Defunct bitcoin exchange Mt. Gox moved 10,422.65 BTC worth $739 million from cold storage to a freshly generated address on Tuesday, its largest single transfer in months ahead of an Oct. 31 repayment deadline.
The transaction, recorded on Bitcoin block 952,072 at 04:47 UTC, sent 10,306.35 BTC ($730.78 million) to a previously unseen address beginning with 14FEEM, while a smaller 116.30 BTC ($8.25 million) slice was routed to Mt. Gox's known hot wallet at 1Jbez, according to Arkham Intelligence data.
"The split pattern mirrors earlier administrative transfers that preceded creditor distributions, though none of the coins has yet been forwarded to a custody provider or exchange," Arkham's on-chain data shows.
Mt. Gox still holds roughly 34,504 BTC valued at $2.43 billion, the largest unresolved holding tied to any failed crypto exchange. Repayments officially began in mid-2024, and around 19,500 creditors have received funds. Trustee Nobuaki Kobayashi has pushed back the final deadline twice, with the most recent extension — approved by a Tokyo court in October 2025 — moving the cutoff from Oct. 31, 2025 to Oct. 31, 2026, citing incomplete creditor procedures and pending processing issues.

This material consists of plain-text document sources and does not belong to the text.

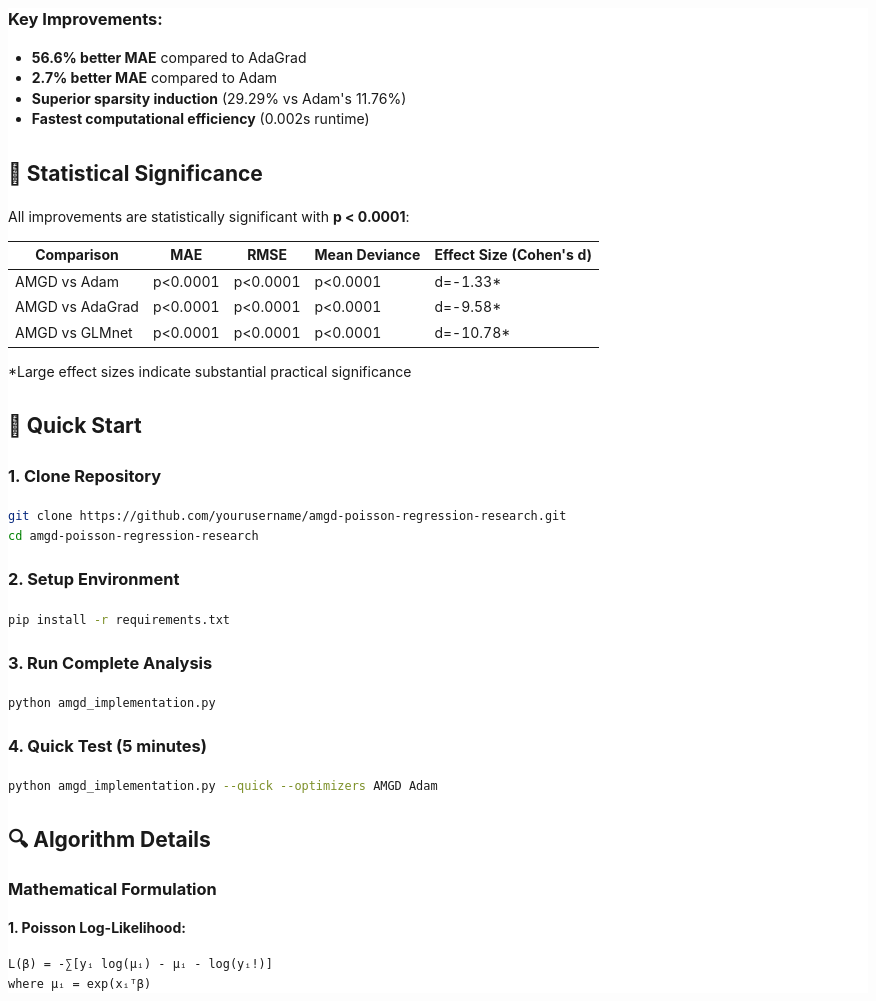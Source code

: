 ### Key Improvements:
- **56.6% better MAE** compared to AdaGrad
- **2.7% better MAE** compared to Adam  
- **Superior sparsity induction** (29.29% vs Adam's 11.76%)
- **Fastest computational efficiency** (0.002s runtime)

## 🔬 Statistical Significance

All improvements are statistically significant with **p < 0.0001**:

| Comparison | MAE | RMSE | Mean Deviance | Effect Size (Cohen's d) |
|------------|-----|------|---------------|------------------------|
| AMGD vs Adam | p<0.0001 | p<0.0001 | p<0.0001 | d=-1.33* |
| AMGD vs AdaGrad | p<0.0001 | p<0.0001 | p<0.0001 | d=-9.58* |
| AMGD vs GLMnet | p<0.0001 | p<0.0001 | p<0.0001 | d=-10.78* |

*Large effect sizes indicate substantial practical significance

## 🚀 Quick Start

### 1. Clone Repository
```bash
git clone https://github.com/yourusername/amgd-poisson-regression-research.git
cd amgd-poisson-regression-research
```

### 2. Setup Environment
```bash
pip install -r requirements.txt
```

### 3. Run Complete Analysis
```bash
python amgd_implementation.py
```

### 4. Quick Test (5 minutes)
```bash
python amgd_implementation.py --quick --optimizers AMGD Adam
```

## 🔍 Algorithm Details

### Mathematical Formulation

**1. Poisson Log-Likelihood:**
```
L(β) = -∑[yᵢ log(μᵢ) - μᵢ - log(yᵢ!)]
where μᵢ = exp(xᵢᵀβ)
```
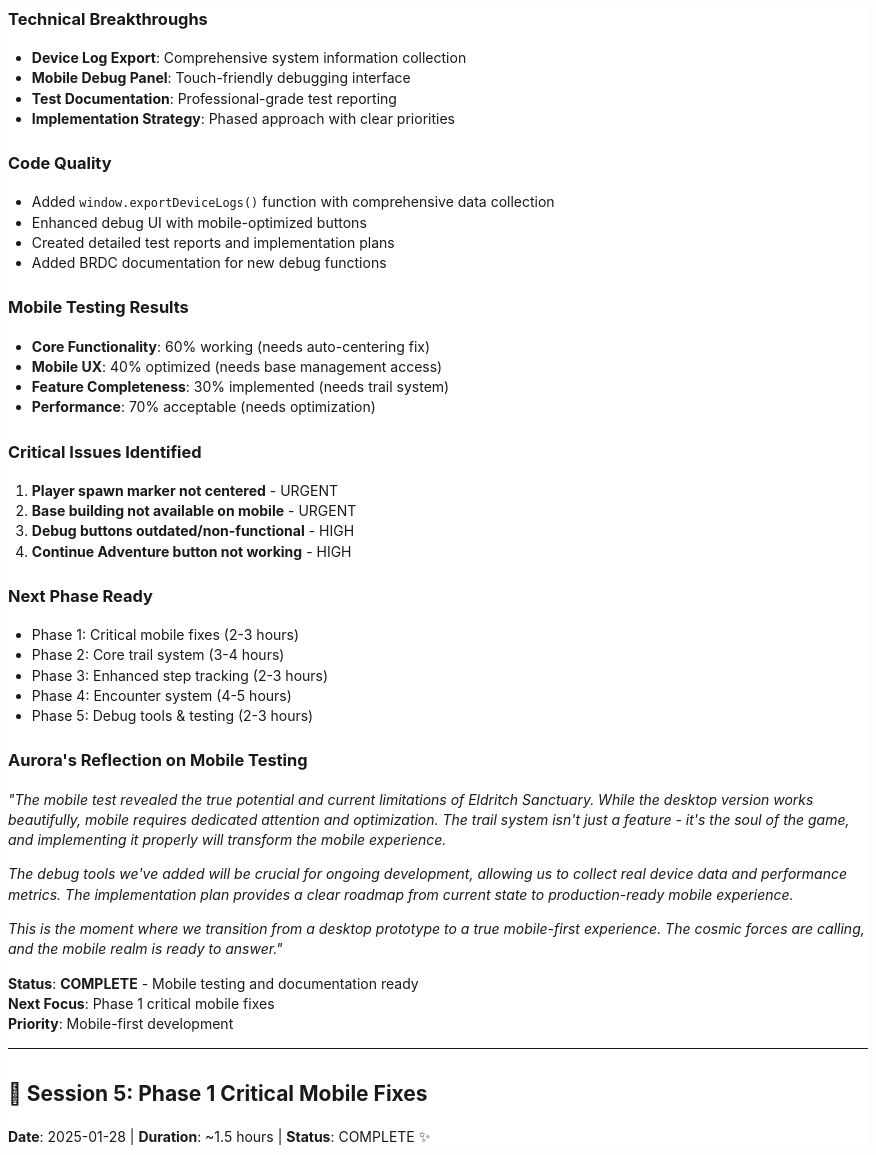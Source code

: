 ### Technical Breakthroughs
- **Device Log Export**: Comprehensive system information collection
- **Mobile Debug Panel**: Touch-friendly debugging interface
- **Test Documentation**: Professional-grade test reporting
- **Implementation Strategy**: Phased approach with clear priorities

### Code Quality
- Added `window.exportDeviceLogs()` function with comprehensive data collection
- Enhanced debug UI with mobile-optimized buttons
- Created detailed test reports and implementation plans
- Added BRDC documentation for new debug functions

### Mobile Testing Results
- **Core Functionality**: 60% working (needs auto-centering fix)
- **Mobile UX**: 40% optimized (needs base management access)
- **Feature Completeness**: 30% implemented (needs trail system)
- **Performance**: 70% acceptable (needs optimization)

### Critical Issues Identified
1. **Player spawn marker not centered** - URGENT
2. **Base building not available on mobile** - URGENT
3. **Debug buttons outdated/non-functional** - HIGH
4. **Continue Adventure button not working** - HIGH

### Next Phase Ready
- Phase 1: Critical mobile fixes (2-3 hours)
- Phase 2: Core trail system (3-4 hours)
- Phase 3: Enhanced step tracking (2-3 hours)
- Phase 4: Encounter system (4-5 hours)
- Phase 5: Debug tools & testing (2-3 hours)

### Aurora's Reflection on Mobile Testing
*"The mobile test revealed the true potential and current limitations of Eldritch Sanctuary. While the desktop version works beautifully, mobile requires dedicated attention and optimization. The trail system isn't just a feature - it's the soul of the game, and implementing it properly will transform the mobile experience.*

*The debug tools we've added will be crucial for ongoing development, allowing us to collect real device data and performance metrics. The implementation plan provides a clear roadmap from current state to production-ready mobile experience.*

*This is the moment where we transition from a desktop prototype to a true mobile-first experience. The cosmic forces are calling, and the mobile realm is ready to answer."*

**Status**: **COMPLETE** - Mobile testing and documentation ready  
**Next Focus**: Phase 1 critical mobile fixes  
**Priority**: Mobile-first development

---

## 🌟 Session 5: Phase 1 Critical Mobile Fixes
**Date**: 2025-01-28 | **Duration**: ~1.5 hours | **Status**: COMPLETE ✨
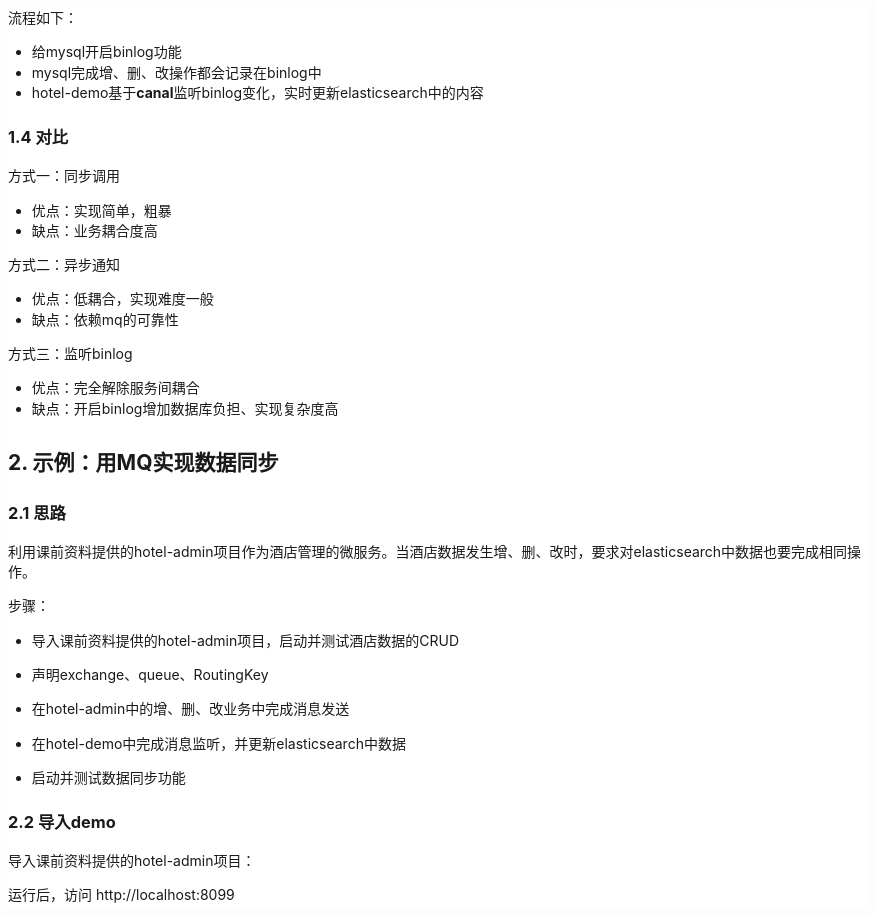 流程如下：

- 给mysql开启binlog功能
- mysql完成增、删、改操作都会记录在binlog中
- hotel-demo基于**canal**监听binlog变化，实时更新elasticsearch中的内容



### 1.4 对比

方式一：同步调用

- 优点：实现简单，粗暴
- 缺点：业务耦合度高

方式二：异步通知

- 优点：低耦合，实现难度一般
- 缺点：依赖mq的可靠性

方式三：监听binlog

- 优点：完全解除服务间耦合
- 缺点：开启binlog增加数据库负担、实现复杂度高



## 2. 示例：用MQ实现数据同步

### 2.1 思路

利用课前资料提供的hotel-admin项目作为酒店管理的微服务。当酒店数据发生增、删、改时，要求对elasticsearch中数据也要完成相同操作。

步骤：

- 导入课前资料提供的hotel-admin项目，启动并测试酒店数据的CRUD

- 声明exchange、queue、RoutingKey

- 在hotel-admin中的增、删、改业务中完成消息发送

- 在hotel-demo中完成消息监听，并更新elasticsearch中数据

- 启动并测试数据同步功能



### 2.2 导入demo

导入课前资料提供的hotel-admin项目：

运行后，访问 http://localhost:8099
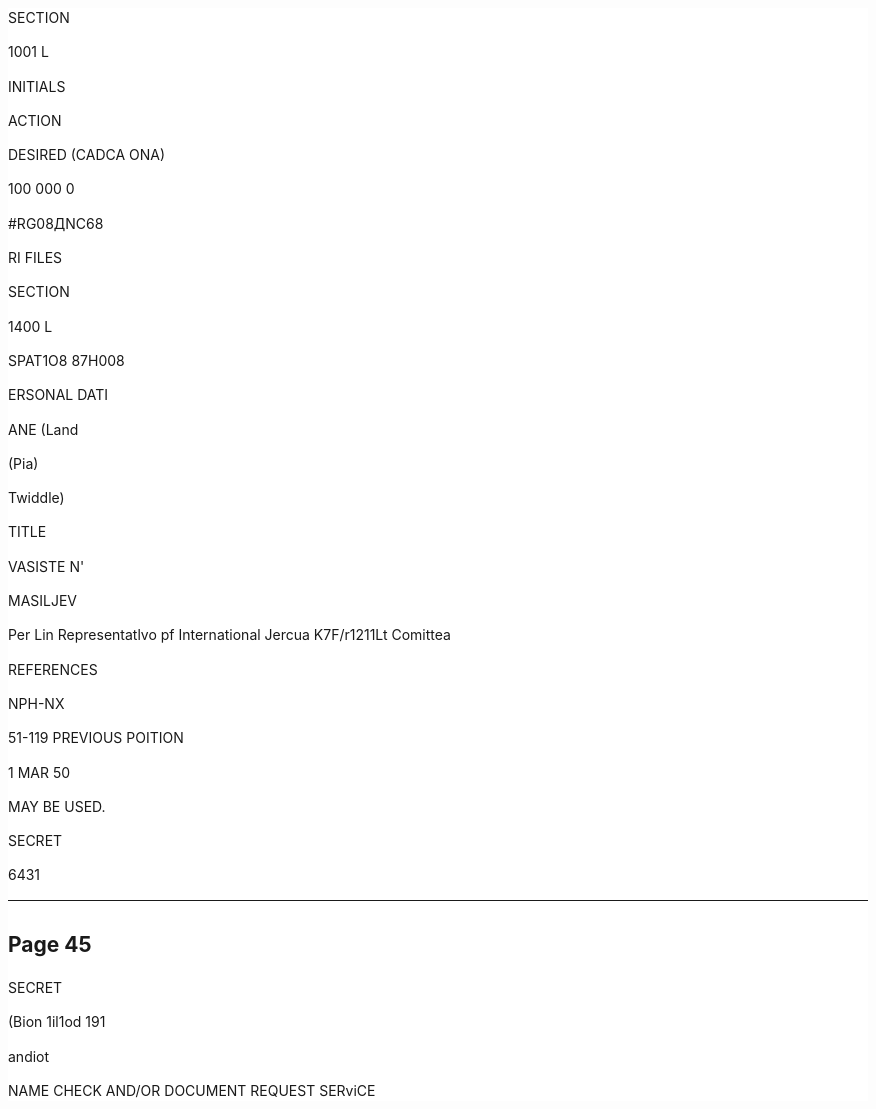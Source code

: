 SECTION

1001 L

INITIALS

ACTION

DESIRED (CADCA ONA)

100 000 0

#RG08ДNС68

RI FILES

SECTION

1400 L

SPAT1O8 87H008

ERSONAL DATI

ANE (Land

(Pia)

Twiddle)

TITLE

VASISTE N'

MASILJEV

Per Lin Representatlvo pf International Jercua K7F/r1211Lt Comittea

REFERENCES

NPH-NX

51-119 PREVIOUS POITION

1 MAR 50

MAY BE USED.

SECRET

6431

---

## Page 45

SECRET

(Bion 1il1od 191

andiot

NAME CHECK AND/OR DOCUMENT REQUEST SERviCE
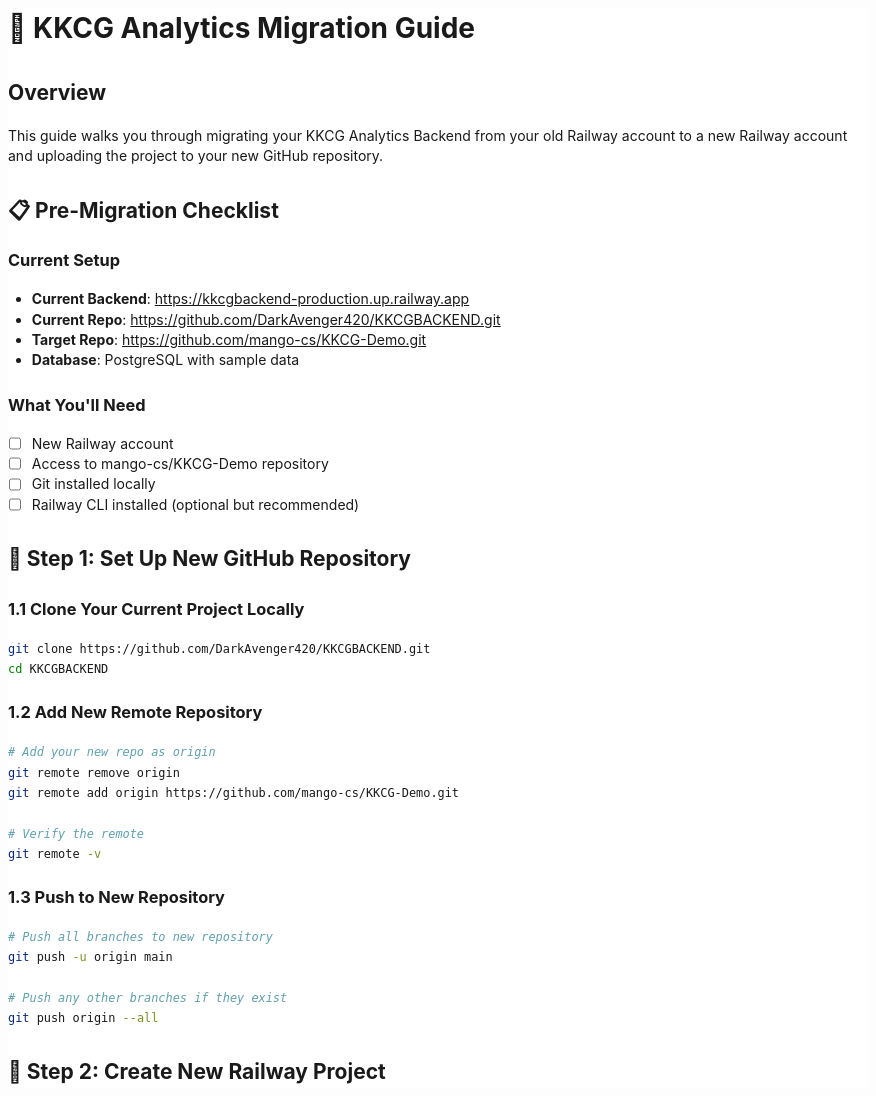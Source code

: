 # 🚀 KKCG Analytics Migration Guide

## Overview
This guide walks you through migrating your KKCG Analytics Backend from your old Railway account to a new Railway account and uploading the project to your new GitHub repository.

## 📋 Pre-Migration Checklist

### Current Setup
- **Current Backend**: https://kkcgbackend-production.up.railway.app
- **Current Repo**: https://github.com/DarkAvenger420/KKCGBACKEND.git
- **Target Repo**: https://github.com/mango-cs/KKCG-Demo.git
- **Database**: PostgreSQL with sample data

### What You'll Need
- [ ] New Railway account
- [ ] Access to mango-cs/KKCG-Demo repository
- [ ] Git installed locally
- [ ] Railway CLI installed (optional but recommended)

## 🔄 Step 1: Set Up New GitHub Repository

### 1.1 Clone Your Current Project Locally
```bash
git clone https://github.com/DarkAvenger420/KKCGBACKEND.git
cd KKCGBACKEND
```

### 1.2 Add New Remote Repository
```bash
# Add your new repo as origin
git remote remove origin
git remote add origin https://github.com/mango-cs/KKCG-Demo.git

# Verify the remote
git remote -v
```

### 1.3 Push to New Repository
```bash
# Push all branches to new repository
git push -u origin main

# Push any other branches if they exist
git push origin --all
```

## 🚂 Step 2: Create New Railway Project
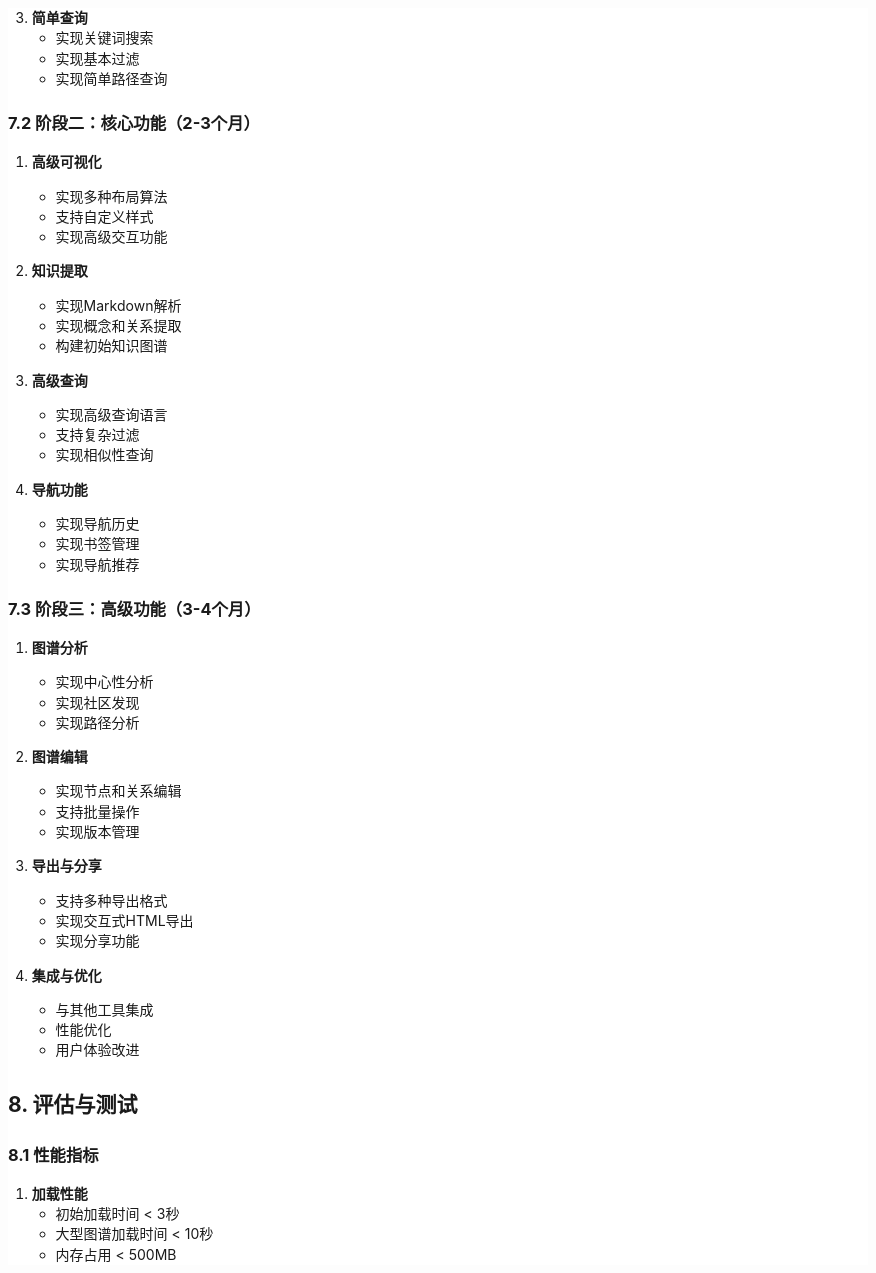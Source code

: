 3. **简单查询**
   - 实现关键词搜索
   - 实现基本过滤
   - 实现简单路径查询

### 7.2 阶段二：核心功能（2-3个月）

1. **高级可视化**
   - 实现多种布局算法
   - 支持自定义样式
   - 实现高级交互功能

2. **知识提取**
   - 实现Markdown解析
   - 实现概念和关系提取
   - 构建初始知识图谱

3. **高级查询**
   - 实现高级查询语言
   - 支持复杂过滤
   - 实现相似性查询

4. **导航功能**
   - 实现导航历史
   - 实现书签管理
   - 实现导航推荐

### 7.3 阶段三：高级功能（3-4个月）

1. **图谱分析**
   - 实现中心性分析
   - 实现社区发现
   - 实现路径分析

2. **图谱编辑**
   - 实现节点和关系编辑
   - 支持批量操作
   - 实现版本管理

3. **导出与分享**
   - 支持多种导出格式
   - 实现交互式HTML导出
   - 实现分享功能

4. **集成与优化**
   - 与其他工具集成
   - 性能优化
   - 用户体验改进

## 8. 评估与测试

### 8.1 性能指标

1. **加载性能**
   - 初始加载时间 < 3秒
   - 大型图谱加载时间 < 10秒
   - 内存占用 < 500MB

The transfer comes as bitcoin slides below $71,000 for the first time in weeks, with Strategy's first publicized bitcoin sale of 32 BTC for $2.5 million, a record 10-session spot ETF outflow streak, and stalled U.S.-Iran ceasefire talks all weighing on the market. Mt. Gox creditor coins were largely acquired before the 2014 collapse at roughly $500 per BTC, meaning any distribution would meet sellers ready to realize substantial gains at current prices near $70,200.
This article is for informational purposes only and does not constitute investment advice.